I also struggle with this. I am also a therapist who works a lot with those who “over use.” Could be food, internet, work, sex, gaming. It’s incredibly tricky and challenging. So in general, there is something to the mindset around eating. Typically, outside of the neurochemical reinforcement and anticipation rewards in the brain, the more addictive component of something like over-eating is the emotional response. Most of us struggle with body image at some point, even if it is fleeting.

For example, if I think “I need to lose weight. I hate how I look. I got winded going up those stairs, good lord what is wrong with me?” I am operating out of a fear-based and shame-based place.

So I decide, “okay, no more fast food.” Sometimes without any proper planning; maybe I don’t know healthier but satisfying recipes or appropriate workout routines. Or maybe I over plan; I spend time and money researching diets and exercise to do. The point is: rigidity. The “I can’t have that” mentality. Very quickly, this turns into deprivation. This deprivation could be literal (caloric) or emotional. We tend not to do well with deprivation. Think of the beginning of the pandemic and toilet paper.

So then we crash and “relapse” or “binge.” We “lose control” and indulge. It’s usually disconnected and numbing in some way. Then we come back online mentally, and shame ourselves. “Why did I do that? I am so weak. I hate myself.”

Sound familiar? It’s the beginning of the cycle all over again or we go deeper into the emotional eating. And the thing about shame is it is emotionally threatening to our brain. So when activated, we tend to go into survival mode. It’s one of the reasons we avoid shame so much. When we are in survival mode, the logic center of the brain goes offline. So to say “use logic” or “you know what to do” is difficult because that part of the brain can be difficult to access when we are in survival mode. So we seek to escape (enter food or our self-soothing behavior of choice).

So if shame and rigidity is the way (at least partially) to the problem, shame and rigidity is not the way out.

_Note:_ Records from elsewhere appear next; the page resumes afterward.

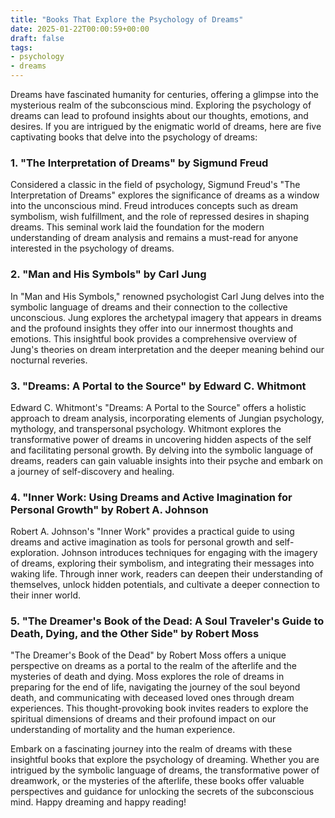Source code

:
 ```yaml
---
title: "Books That Explore the Psychology of Dreams"
date: 2025-01-22T00:00:59+00:00
draft: false
tags:
- psychology
- dreams
---
```


Dreams have fascinated humanity for centuries, offering a glimpse into the mysterious realm of the subconscious mind. Exploring the psychology of dreams can lead to profound insights about our thoughts, emotions, and desires. If you are intrigued by the enigmatic world of dreams, here are five captivating books that delve into the psychology of dreams:

### 1. "The Interpretation of Dreams" by Sigmund Freud

Considered a classic in the field of psychology, Sigmund Freud's "The Interpretation of Dreams" explores the significance of dreams as a window into the unconscious mind. Freud introduces concepts such as dream symbolism, wish fulfillment, and the role of repressed desires in shaping dreams. This seminal work laid the foundation for the modern understanding of dream analysis and remains a must-read for anyone interested in the psychology of dreams.

### 2. "Man and His Symbols" by Carl Jung

In "Man and His Symbols," renowned psychologist Carl Jung delves into the symbolic language of dreams and their connection to the collective unconscious. Jung explores the archetypal imagery that appears in dreams and the profound insights they offer into our innermost thoughts and emotions. This insightful book provides a comprehensive overview of Jung's theories on dream interpretation and the deeper meaning behind our nocturnal reveries.

### 3. "Dreams: A Portal to the Source" by Edward C. Whitmont

Edward C. Whitmont's "Dreams: A Portal to the Source" offers a holistic approach to dream analysis, incorporating elements of Jungian psychology, mythology, and transpersonal psychology. Whitmont explores the transformative power of dreams in uncovering hidden aspects of the self and facilitating personal growth. By delving into the symbolic language of dreams, readers can gain valuable insights into their psyche and embark on a journey of self-discovery and healing.

### 4. "Inner Work: Using Dreams and Active Imagination for Personal Growth" by Robert A. Johnson

Robert A. Johnson's "Inner Work" provides a practical guide to using dreams and active imagination as tools for personal growth and self-exploration. Johnson introduces techniques for engaging with the imagery of dreams, exploring their symbolism, and integrating their messages into waking life. Through inner work, readers can deepen their understanding of themselves, unlock hidden potentials, and cultivate a deeper connection to their inner world.

### 5. "The Dreamer's Book of the Dead: A Soul Traveler's Guide to Death, Dying, and the Other Side" by Robert Moss

"The Dreamer's Book of the Dead" by Robert Moss offers a unique perspective on dreams as a portal to the realm of the afterlife and the mysteries of death and dying. Moss explores the role of dreams in preparing for the end of life, navigating the journey of the soul beyond death, and communicating with deceased loved ones through dream experiences. This thought-provoking book invites readers to explore the spiritual dimensions of dreams and their profound impact on our understanding of mortality and the human experience.

Embark on a fascinating journey into the realm of dreams with these insightful books that explore the psychology of dreaming. Whether you are intrigued by the symbolic language of dreams, the transformative power of dreamwork, or the mysteries of the afterlife, these books offer valuable perspectives and guidance for unlocking the secrets of the subconscious mind. Happy dreaming and happy reading!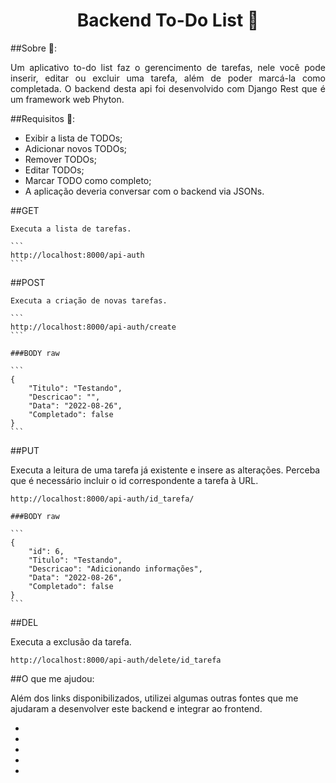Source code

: <h1 align="center">Backend To-Do List 📑</h1>

##Sobre 🔎:

<p align="justify">Um aplicativo to-do list faz o gerencimento de tarefas, nele você pode inserir, editar ou excluir uma tarefa, além de poder marcá-la como completada. O backend desta api foi desenvolvido com Django Rest que é um framework web Phyton.</p>

##Requisitos :blue_book::

- Exibir a lista de TODOs;
- Adicionar novos TODOs;
- Remover TODOs;
- Editar TODOs;
- Marcar TODO como completo;
- A aplicação deveria conversar com o backend via JSONs.

##GET 

    Executa a lista de tarefas.

    ```
    http://localhost:8000/api-auth
    ``` 

##POST

    Executa a criação de novas tarefas.

    ```
    http://localhost:8000/api-auth/create
    ``` 

    ###BODY raw

    ```
    {
        "Titulo": "Testando",
        "Descricao": "",
        "Data": "2022-08-26",
        "Completado": false
    }
    ```

##PUT

Executa a leitura de uma tarefa já existente e insere as alterações. Perceba que é necessário incluir o id correspondente a tarefa à URL.

```
http://localhost:8000/api-auth/id_tarefa/
```

    ###BODY raw

    ```
    {
        "id": 6,
        "Titulo": "Testando",
        "Descricao": "Adicionando informações",
        "Data": "2022-08-26",
        "Completado": false
    }
    ```

##DEL

Executa a exclusão da tarefa.

```
http://localhost:8000/api-auth/delete/id_tarefa
```

##O que me ajudou:

Além dos links disponibilizados, utilizei algumas outras fontes que me ajudaram a desenvolver este backend e integrar ao frontend. 

- <a href="https://www.youtube.com/watch?v=evihDSZuO70" target="_blank">
- <a href="https://jacksongomesbr.gitbooks.io/desenvolvimento-web-front-end-com-angular/content/servicos.html" target="_blank">
- <a href="https://pypi.org/project/django-cors-headers/" target="_blank">
- <a href="https://www.youtube.com/watch?v=G_IyMUm7Za0&t=1095s" target="_blank">
- <a href="https://onebitcode.com/documentar-api-postman/" target="_blank">

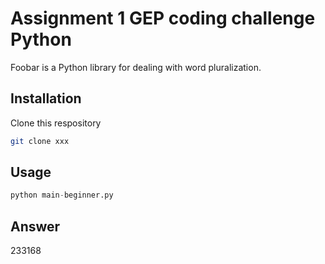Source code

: # Assignment 1 GEP coding challenge Python

Foobar is a Python library for dealing with word pluralization.

## Installation

Clone this respository

```bash
git clone xxx
```

## Usage

```python
python main-beginner.py 
```

## Answer

233168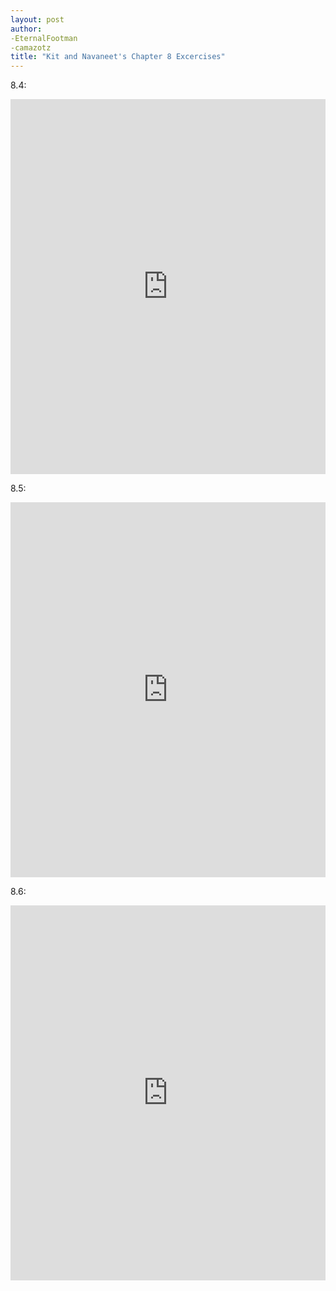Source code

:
 ```yaml
---
layout: post
author:
-EternalFootman
-camazotz
title: "Kit and Navaneet's Chapter 8 Excercises"
---
```


8.4:
<iframe src="https://trinket.io/embed/python/20dd6e17ca?start=result" width="100%" height="600" frameborder="0" marginwidth="0" marginheight="0" allowfullscreen></iframe>

8.5:
<iframe src="https://trinket.io/embed/python/85fe792850?start=result" width="100%" height="600" frameborder="0" marginwidth="0" marginheight="0" allowfullscreen></iframe>

8.6:
<iframe src="https://trinket.io/embed/python/7ca71bfd70?start=result" width="100%" height="600" frameborder="0" marginwidth="0" marginheight="0" allowfullscreen></iframe>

In general, focus on self-compassion, giving self-permission to have food, being mindful when hungry and what you are hungry for, being intentional and aware of while we are eating, being radically honest with ourselves about our feelings and messages around eating, and holding ourselves accountable are all helpful things here.

Also Anna Lembke’s “Dopamine Nation” and Judson Brewer’s “Unwinding Anxiety” are incredible resources for working with habits.

Sorry for the long post; just something I’m passionate about and their are some good resources out there.

Also, this does not constitute any sort of therapeutic “advice” or intervention. Just some knowledge I’ve learned along my career.